- [Activity]: Count how many lines below include the word "IceGathererState". Answer with a number only.

- [Data shown]:
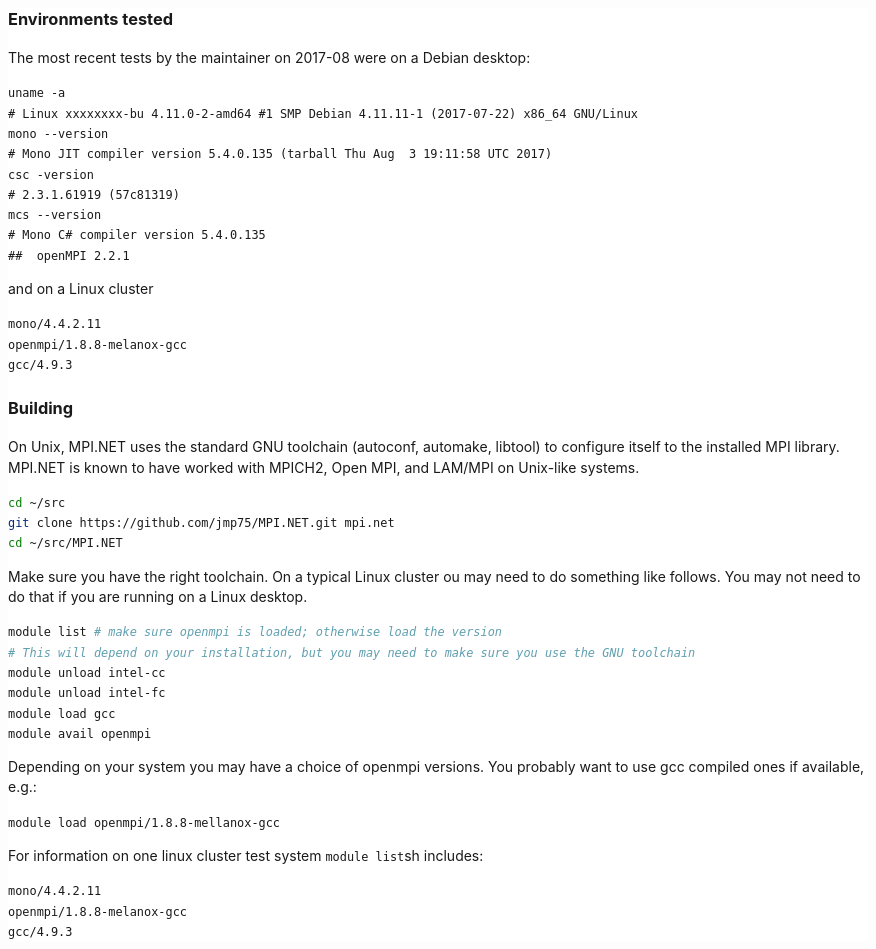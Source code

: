 ### Environments tested

The most recent tests by the maintainer on 2017-08 were on a Debian desktop:

```txt
uname -a
# Linux xxxxxxxx-bu 4.11.0-2-amd64 #1 SMP Debian 4.11.11-1 (2017-07-22) x86_64 GNU/Linux
mono --version
# Mono JIT compiler version 5.4.0.135 (tarball Thu Aug  3 19:11:58 UTC 2017)
csc -version
# 2.3.1.61919 (57c81319)
mcs --version
# Mono C# compiler version 5.4.0.135
##  openMPI 2.2.1
```

and on a Linux cluster

```txt
mono/4.4.2.11
openmpi/1.8.8-melanox-gcc
gcc/4.9.3
```

### Building

On Unix, MPI.NET uses the standard GNU toolchain (autoconf, automake, libtool) to configure itself to the installed MPI library. MPI.NET is known to have worked with MPICH2, Open MPI, and LAM/MPI on Unix-like systems. 

```bash
cd ~/src
git clone https://github.com/jmp75/MPI.NET.git mpi.net
cd ~/src/MPI.NET
```

Make sure you have the right toolchain. On a typical Linux cluster ou may need to do something like follows. You may not need to do that if you are running on a Linux desktop.

```bash
module list # make sure openmpi is loaded; otherwise load the version
# This will depend on your installation, but you may need to make sure you use the GNU toolchain
module unload intel-cc
module unload intel-fc
module load gcc
module avail openmpi
```

Depending on your system you may have a choice of openmpi versions. You probably want to use gcc compiled ones if available, e.g.:

```bash
module load openmpi/1.8.8-mellanox-gcc
```

For information on one linux cluster test system `module list`sh includes:

```txt
mono/4.4.2.11
openmpi/1.8.8-melanox-gcc
gcc/4.9.3
```
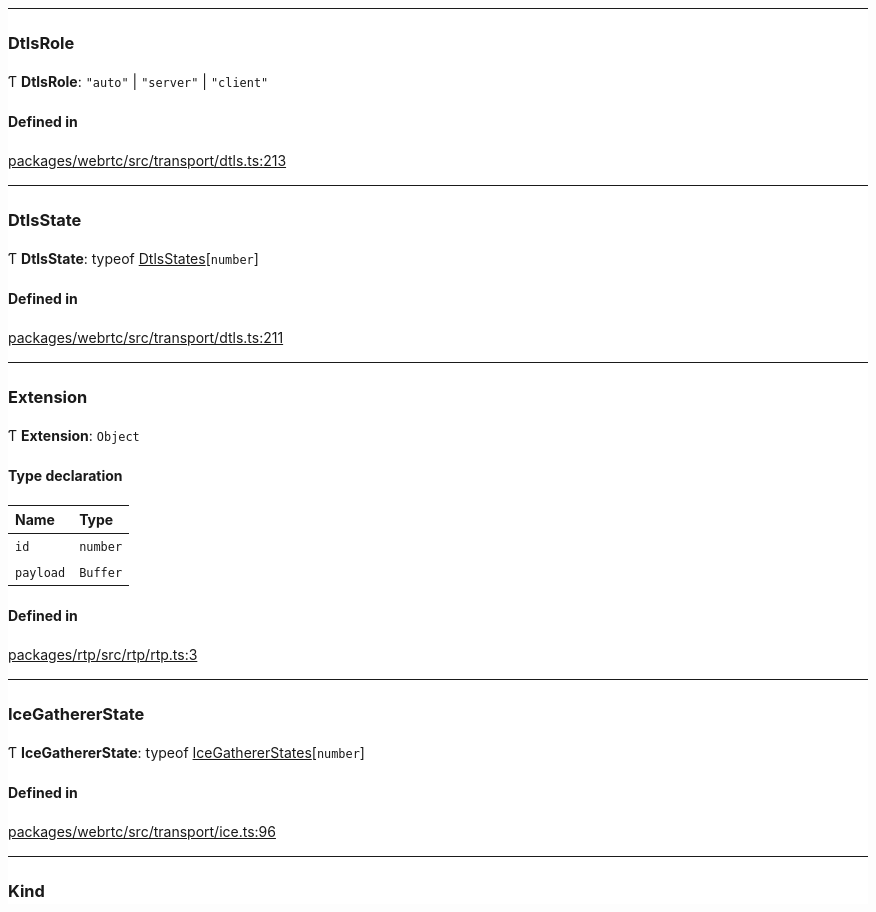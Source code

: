 ___

### DtlsRole

Ƭ **DtlsRole**: ``"auto"`` \| ``"server"`` \| ``"client"``

#### Defined in

[packages/webrtc/src/transport/dtls.ts:213](https://github.com/shinyoshiaki/werift-webrtc/blob/8a77e73/packages/webrtc/src/transport/dtls.ts#L213)

___

### DtlsState

Ƭ **DtlsState**: typeof [DtlsStates](modules.md#dtlsstates)[`number`]

#### Defined in

[packages/webrtc/src/transport/dtls.ts:211](https://github.com/shinyoshiaki/werift-webrtc/blob/8a77e73/packages/webrtc/src/transport/dtls.ts#L211)

___

### Extension

Ƭ **Extension**: `Object`

#### Type declaration

| Name | Type |
| :------ | :------ |
| `id` | `number` |
| `payload` | `Buffer` |

#### Defined in

[packages/rtp/src/rtp/rtp.ts:3](https://github.com/shinyoshiaki/werift-webrtc/blob/8a77e73/packages/rtp/src/rtp/rtp.ts#L3)

___

### IceGathererState

Ƭ **IceGathererState**: typeof [IceGathererStates](modules.md#icegathererstates)[`number`]

#### Defined in

[packages/webrtc/src/transport/ice.ts:96](https://github.com/shinyoshiaki/werift-webrtc/blob/8a77e73/packages/webrtc/src/transport/ice.ts#L96)

___

### Kind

- [Solution for this task]: 2